La Vanguardia, L. BENVENUTY - Cornellà de Llobregat , 20-08-2008

Dicen que el boliviano Julio B. L., de 28 años, salió del colmado de la calle Bedoll de Cornellà todo manchado de sangre, de la sangre de Vila, el tendero, su amigo, su víctima, el que le dejaba vivir en su casa, el que de tanto en tanto le daba algo de trabajo. Y se sentó a esperar a los Mossos diciendo que lo había matado. De una puñalada en el pecho.

Ocurrió en los primeros minutos del pasado lunes. “Se estaba riendo, como si no pasara nada importante. Risas de locura o de crueldad, pero risas”. Dicen ahora sus amigos y familiares que Julio nunca quería trabajar, que llegó al país hace un par de años, que era su mujer la que se esforzaba en enviar dinero a su país para que su pequeña hija saliera adelante. Esta situación era el origen de duras discusiones en la pareja. Dicen ahora, todo consternados, los amigos y familiares de Julio, los mismos que le ayudaron a entrar en el país, que en más de una ocasión la pareja llegó a las manos, que la relación se degradaba un día tras otro. “Lo único que hacía era ir de la cama al sofá”.

La esposa de Julio tenía varios empleos: limpiaba casas, cuidaba de un crío y le echaba una mano a Vila en la tienda desde hacía años.
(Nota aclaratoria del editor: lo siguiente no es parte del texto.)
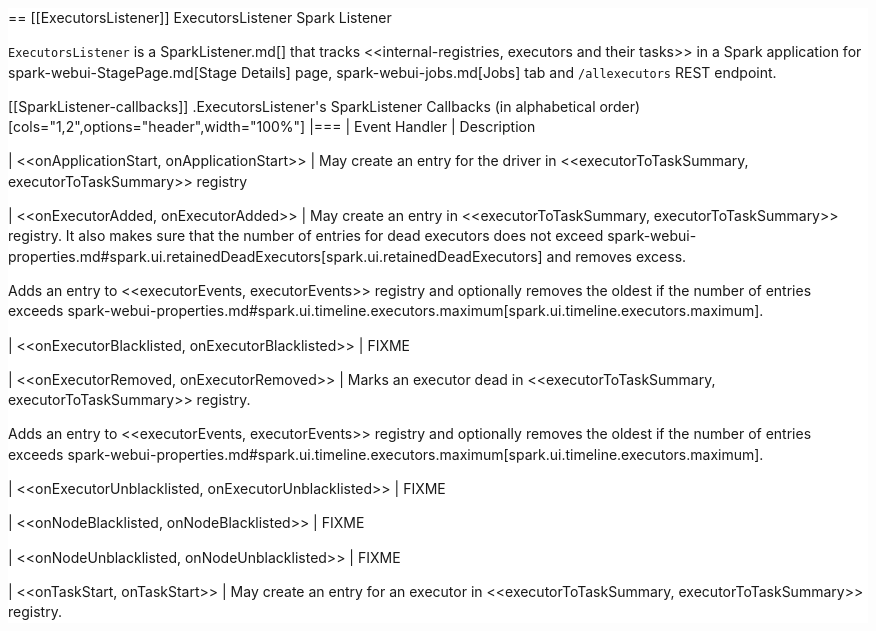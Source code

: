 == [[ExecutorsListener]] ExecutorsListener Spark Listener

`ExecutorsListener` is a SparkListener.md[] that tracks <<internal-registries, executors and their tasks>> in a Spark application for spark-webui-StagePage.md[Stage Details] page, spark-webui-jobs.md[Jobs] tab and `/allexecutors` REST endpoint.

[[SparkListener-callbacks]]
.ExecutorsListener's SparkListener Callbacks (in alphabetical order)
[cols="1,2",options="header",width="100%"]
|===
| Event Handler
| Description

| <<onApplicationStart, onApplicationStart>>
| May create an entry for the driver in <<executorToTaskSummary, executorToTaskSummary>> registry

| <<onExecutorAdded, onExecutorAdded>>
| May create an entry in <<executorToTaskSummary, executorToTaskSummary>> registry. It also makes sure that the number of entries for dead executors does not exceed spark-webui-properties.md#spark.ui.retainedDeadExecutors[spark.ui.retainedDeadExecutors] and removes excess.

Adds an entry to <<executorEvents, executorEvents>> registry and optionally removes the oldest if the number of entries exceeds spark-webui-properties.md#spark.ui.timeline.executors.maximum[spark.ui.timeline.executors.maximum].

| <<onExecutorBlacklisted, onExecutorBlacklisted>>
| FIXME

| <<onExecutorRemoved, onExecutorRemoved>>
| Marks an executor dead in <<executorToTaskSummary, executorToTaskSummary>> registry.

Adds an entry to <<executorEvents, executorEvents>> registry and optionally removes the oldest if the number of entries exceeds spark-webui-properties.md#spark.ui.timeline.executors.maximum[spark.ui.timeline.executors.maximum].

| <<onExecutorUnblacklisted, onExecutorUnblacklisted>>
| FIXME

| <<onNodeBlacklisted, onNodeBlacklisted>>
| FIXME

| <<onNodeUnblacklisted, onNodeUnblacklisted>>
| FIXME

| <<onTaskStart, onTaskStart>>
| May create an entry for an executor in <<executorToTaskSummary, executorToTaskSummary>> registry.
De hecho, con el tiempo, el indio y la boliviana se hicieron buenos amigos. Vila estaba casado y tenía varios hijos. Era un hombre muy querido en este humilde barrio de Cornellà, muy popular entre el vecindario por sus buenos sentimientos y modos. “Siempre estaba dispuesto a dejarte las cosas fiadas”. Las flores y notas de consuelo que ayer lucían en la persiana de su establecimiento, las palabras entrecortadas de las señoras que hacen la compra, lo constatan. El asiático accedió hace un par de meses a compartir de manera provisional su vivienda y la de su familia con la pareja sudamericana, a dejar que Julio le ayudara a descargar el género de tanto en tanto, a hacer suyos sus problemas. Los que vieron a Julio pocas horas antes de cometer el homicidio dicen que estaba muy tranquilo, jugando con una sobrina. “Fue por celos. Tuvo que ser por celos. No soportaba que su mujer se llevara bien con Vila”, aseguran ahora sus amigos y familiares. Al parecer, la relación entre ambos sobrepasaba una mera amistad.

Pasaban pocos minutos de la medianoche. La tienda ya estaba cerrada. Julio subió la persiana y entró. Insultó a Vila. Según las primeras investigaciones, el comerciante sacó un cuchillo y le dijo al sudamericano que se marchará de allí. Julio se lo arrebató y se lo clavó en el pecho. Luego intercambió golpes con un amigo del tendero que también estaba en el comercio. Después salió a la calle. Ahora está detenido.